Ocean mixing that drives climate found in surprise spot

Challenges the long-held view that it was in the Labrador Sea

February 01, 2019 11:00 pm | Updated 11:00 pm IST - Washington

AMOC moves warm, salty water north to mix with cold water near Greenland. ap

AMOC moves warm, salty water north to mix with cold water near Greenland. ap

One of the key drivers of the world’s climate is an area in the North Atlantic Ocean, where warmer and colder water mix and swirl.

When scientists went for their first close look at this critical underwater dynamo, they found they were looking in the wrong place. By hundreds of miles.

Before the chaos

The consequences are not quite yet understood, but eventually it could change forecasts of one of the worst-case global warming scenarios still considered unlikely this century, in which the mixing stops and climate chaos ensues.

It’s called the Atlantic Meridional Overturning Circulation, and scientists describe it as a giant ocean conveyor belt that moves water from Greenland south to beyond the tip of Africa and into the Indian Ocean.

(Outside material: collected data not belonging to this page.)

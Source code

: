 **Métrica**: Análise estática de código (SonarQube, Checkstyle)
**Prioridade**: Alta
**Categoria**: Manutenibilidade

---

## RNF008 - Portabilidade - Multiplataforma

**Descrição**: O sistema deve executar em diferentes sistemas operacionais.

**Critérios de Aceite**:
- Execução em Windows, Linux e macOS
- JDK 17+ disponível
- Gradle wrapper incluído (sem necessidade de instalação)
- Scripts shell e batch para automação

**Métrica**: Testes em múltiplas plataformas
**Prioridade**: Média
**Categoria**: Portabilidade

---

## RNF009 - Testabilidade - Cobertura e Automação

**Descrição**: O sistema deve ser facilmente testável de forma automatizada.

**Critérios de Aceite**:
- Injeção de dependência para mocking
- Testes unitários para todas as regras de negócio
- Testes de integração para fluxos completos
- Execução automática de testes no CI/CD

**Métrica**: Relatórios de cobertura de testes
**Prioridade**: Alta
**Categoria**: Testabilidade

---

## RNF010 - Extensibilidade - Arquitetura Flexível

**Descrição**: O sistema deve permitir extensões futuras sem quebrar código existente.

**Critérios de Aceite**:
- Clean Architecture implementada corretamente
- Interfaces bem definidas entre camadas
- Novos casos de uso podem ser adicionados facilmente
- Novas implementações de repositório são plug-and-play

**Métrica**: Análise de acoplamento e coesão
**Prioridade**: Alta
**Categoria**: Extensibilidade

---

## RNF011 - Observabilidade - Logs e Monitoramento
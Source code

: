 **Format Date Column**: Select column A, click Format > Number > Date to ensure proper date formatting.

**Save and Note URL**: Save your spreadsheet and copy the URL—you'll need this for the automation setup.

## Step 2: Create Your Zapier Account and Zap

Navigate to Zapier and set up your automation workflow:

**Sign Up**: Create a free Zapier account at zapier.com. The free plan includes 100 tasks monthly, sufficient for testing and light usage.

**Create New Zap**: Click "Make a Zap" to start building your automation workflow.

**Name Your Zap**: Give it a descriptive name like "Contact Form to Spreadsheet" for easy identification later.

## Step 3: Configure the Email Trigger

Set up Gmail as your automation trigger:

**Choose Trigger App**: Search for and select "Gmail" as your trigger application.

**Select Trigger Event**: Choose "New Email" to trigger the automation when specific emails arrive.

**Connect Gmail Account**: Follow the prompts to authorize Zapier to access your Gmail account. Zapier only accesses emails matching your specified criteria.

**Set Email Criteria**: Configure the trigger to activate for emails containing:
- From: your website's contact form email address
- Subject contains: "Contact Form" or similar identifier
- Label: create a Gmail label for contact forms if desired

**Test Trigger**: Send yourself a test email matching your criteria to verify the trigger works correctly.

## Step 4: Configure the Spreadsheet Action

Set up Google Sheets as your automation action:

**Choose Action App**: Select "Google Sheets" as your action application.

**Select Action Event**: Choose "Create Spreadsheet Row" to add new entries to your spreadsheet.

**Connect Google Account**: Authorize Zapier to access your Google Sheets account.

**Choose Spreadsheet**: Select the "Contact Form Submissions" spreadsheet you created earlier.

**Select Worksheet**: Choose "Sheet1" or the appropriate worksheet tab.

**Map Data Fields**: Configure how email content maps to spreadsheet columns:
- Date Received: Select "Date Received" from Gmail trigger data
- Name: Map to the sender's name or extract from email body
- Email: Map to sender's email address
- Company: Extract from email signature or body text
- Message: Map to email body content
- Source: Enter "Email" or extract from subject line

Warm, salty water near the surface moves north and mixes with cold, fresher water near Greenland. As that water cools and sinks it drives a slow circulation of the oceans that is critical to global climate, affecting the location of droughts and frequency of hurricanes. It also stores heat-trapping carbon dioxide deep in the ocean. The faster it moves, the more warm water gets sent into the depths to cool.

The area where warm water turns over in the North Atlantic is considered to be the engine of the conveyor belt. Scientists thought it was in the Labrador Sea west of Greenland.

But then a new international science team measured temperature, saltiness and the speed of ocean currents throughout the North Atlantic to try to better understand the conveyor belt. The preliminary results after hundreds of measurements in 21 months found that engine was several hundreds of miles east of where they figured, said lead author Susan Lozier, an ocean sciences professor at Duke University. The study, published in Science , puts it east of Greenland, closer to Scotland.

The computer simulations that predict how the climate could change in coming years didn’t factor in exactly where the conveyor belt engine is, and now they may be able to.

Ms. Lozier and several outside experts said this doesn’t change their trust in the models, especially because when the models are checked with what is happening in the real world, they are found to be generally accurate.